The next highest modifier was “What” with 253 million searches, up 35% over last year. To be more specific 67 million searches included “What is” with “What does” and “What are” close behind. Personally, I’d go with “What if,” but that’s just me.

“Where,” and “When” are pretty neck and neck. “Who” edged them out slightly but comScore says the data was corrupted by two popular songs with “Who” in the title that skewed the results higher than they should have been.

The least used question was “Why” and that’s kind of sad. Apparently the majority of searchers are not interesting in learning about the meaning of life or the mysteries of the universe.

Now here’s a question for you. Why don’t people routinely type full sentences into a search blank when it’s the most natural thing to do?
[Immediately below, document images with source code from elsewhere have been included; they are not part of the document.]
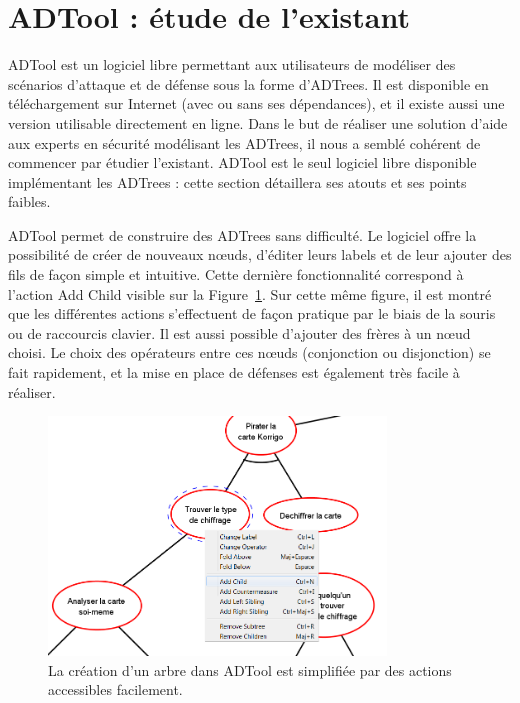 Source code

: \section{ADTool : étude de l'existant}
	\label{sec:adtool}

	ADTool est un logiciel libre permettant aux utilisateurs de modéliser des scénarios d'attaque et de défense sous la forme d'ADTrees. Il est disponible en téléchargement sur Internet (avec ou sans ses dépendances), et il existe aussi une version utilisable directement en ligne. Dans le but de réaliser une solution d'aide aux experts en sécurité modélisant les ADTrees, il nous a semblé cohérent de commencer par étudier l'existant. ADTool est le seul logiciel libre disponible implémentant les ADTrees : cette section détaillera ses atouts et ses points faibles.

	ADTool permet de construire des ADTrees sans difficulté. Le logiciel offre la possibilité de créer de nouveaux nœuds, d'éditer leurs labels et de leur ajouter des fils de façon simple et intuitive. Cette dernière fonctionnalité correspond à l'action \og Add Child \fg{} visible sur la {\sc Figure}~\ref{fig:arbre_exemple_1}. Sur cette même figure, il est montré que les différentes actions s'effectuent de façon pratique par le biais de la souris ou de raccourcis clavier. Il est aussi possible d'ajouter des frères à un nœud choisi. Le choix des opérateurs entre ces nœuds (conjonction ou disjonction) se fait rapidement, et la mise en place de défenses est également très facile à réaliser. 
	
	\begin{figure}[h]
        \centering
        \includegraphics[width=0.8\textwidth]{figure/adtool_add_child.png}
        \caption{La création d'un arbre dans ADTool est simplifiée par des actions accessibles facilement.}
        \label{fig:arbre_exemple_1}
    \end{figure}
	
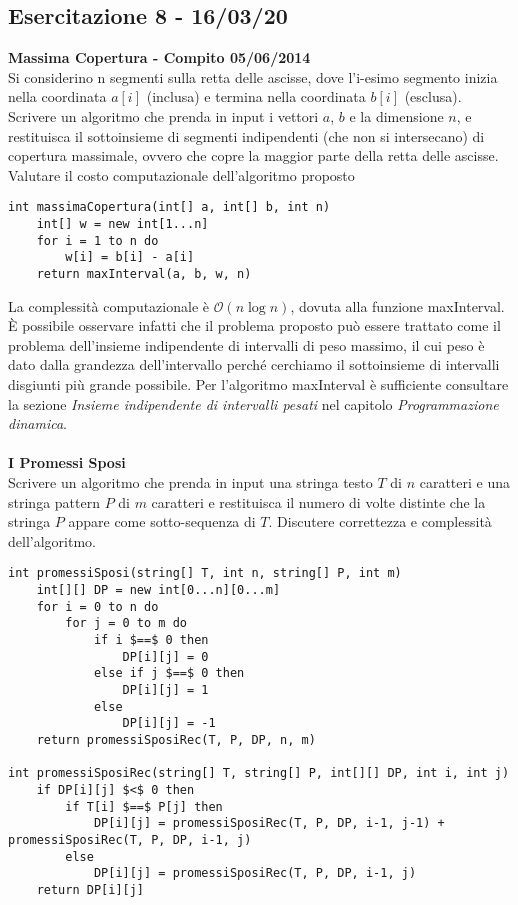 \documentclass[../cheatSheetAlgoritmi.tex]{subfiles}
\begin{document}
\subsection{Esercitazione 8 - 16/03/20}
\textbf{Massima Copertura - Compito 05/06/2014}\\
Si considerino n segmenti sulla retta delle ascisse, dove l'i-esimo segmento inizia nella coordinata $a[i]$ (inclusa) e termina nella coordinata $b[i]$ (esclusa). Scrivere un algoritmo che prenda in input i vettori $a$, $b$ e la dimensione $n$, e restituisca il sottoinsieme di segmenti indipendenti (che non si intersecano) di copertura massimale, ovvero che copre la maggior parte della retta delle ascisse. Valutare il costo computazionale dell'algoritmo proposto
\begin{lstlisting}[caption=Massima copertura]
int massimaCopertura(int[] a, int[] b, int n)
    int[] w = new int[1...n]
    for i = 1 to n do
        w[i] = b[i] - a[i]
    return maxInterval(a, b, w, n)
\end{lstlisting}
La complessità computazionale è $\mathcal{O}(n \log n)$, dovuta alla funzione maxInterval. \\
È possibile osservare infatti che il problema proposto può essere trattato come il problema dell'insieme indipendente di intervalli di peso massimo, il cui peso è dato dalla grandezza dell'intervallo perché cerchiamo il sottoinsieme di intervalli disgiunti più grande possibile. Per l'algoritmo maxInterval è sufficiente consultare la sezione \emph{Insieme indipendente di intervalli pesati} nel capitolo \emph{Programmazione dinamica}.\\\\
\textbf{I Promessi Sposi}\\
Scrivere un algoritmo che prenda in input una stringa testo $T$ di $n$ caratteri e una stringa pattern $P$ di $m$ caratteri e restituisca il numero di volte distinte che la stringa $P$ appare come sotto-sequenza di $T$. Discutere correttezza e complessità dell'algoritmo.
\begin{lstlisting}[caption=Sottosequenze di un pattern in un testo (Promessi Sposi)]
int promessiSposi(string[] T, int n, string[] P, int m)
	int[][] DP = new int[0...n][0...m]
	for i = 0 to n do
		for j = 0 to m do
			if i $==$ 0 then
				DP[i][j] = 0
			else if j $==$ 0 then
				DP[i][j] = 1
			else 
				DP[i][j] = -1
	return promessiSposiRec(T, P, DP, n, m)
	
int promessiSposiRec(string[] T, string[] P, int[][] DP, int i, int j)
	if DP[i][j] $<$ 0 then
		if T[i] $==$ P[j] then
			DP[i][j] = promessiSposiRec(T, P, DP, i-1, j-1) + promessiSposiRec(T, P, DP, i-1, j)
		else
			DP[i][j] = promessiSposiRec(T, P, DP, i-1, j)
	return DP[i][j]
\end{lstlisting}
\end{document}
  • http://www.onengagement.com Dragos Ilinca

    A lot of companies have known about this for a while and have used this information to create content. Demand Media is one of the best known in this area. They buy a lot of search data that drives their editorial calendar, so these numbers are not surprising if we look at what types of content Demand Media creates (eHow.com).

    I think people don’t use the full question phrasing in search queries because Google has taught us not to. 5 years ago, if you searched for “How to donate a used car in London”, chances were you would not find anything, so Google told you to make your query more general. At least that’s why I rarely use queries that have more than 4 words.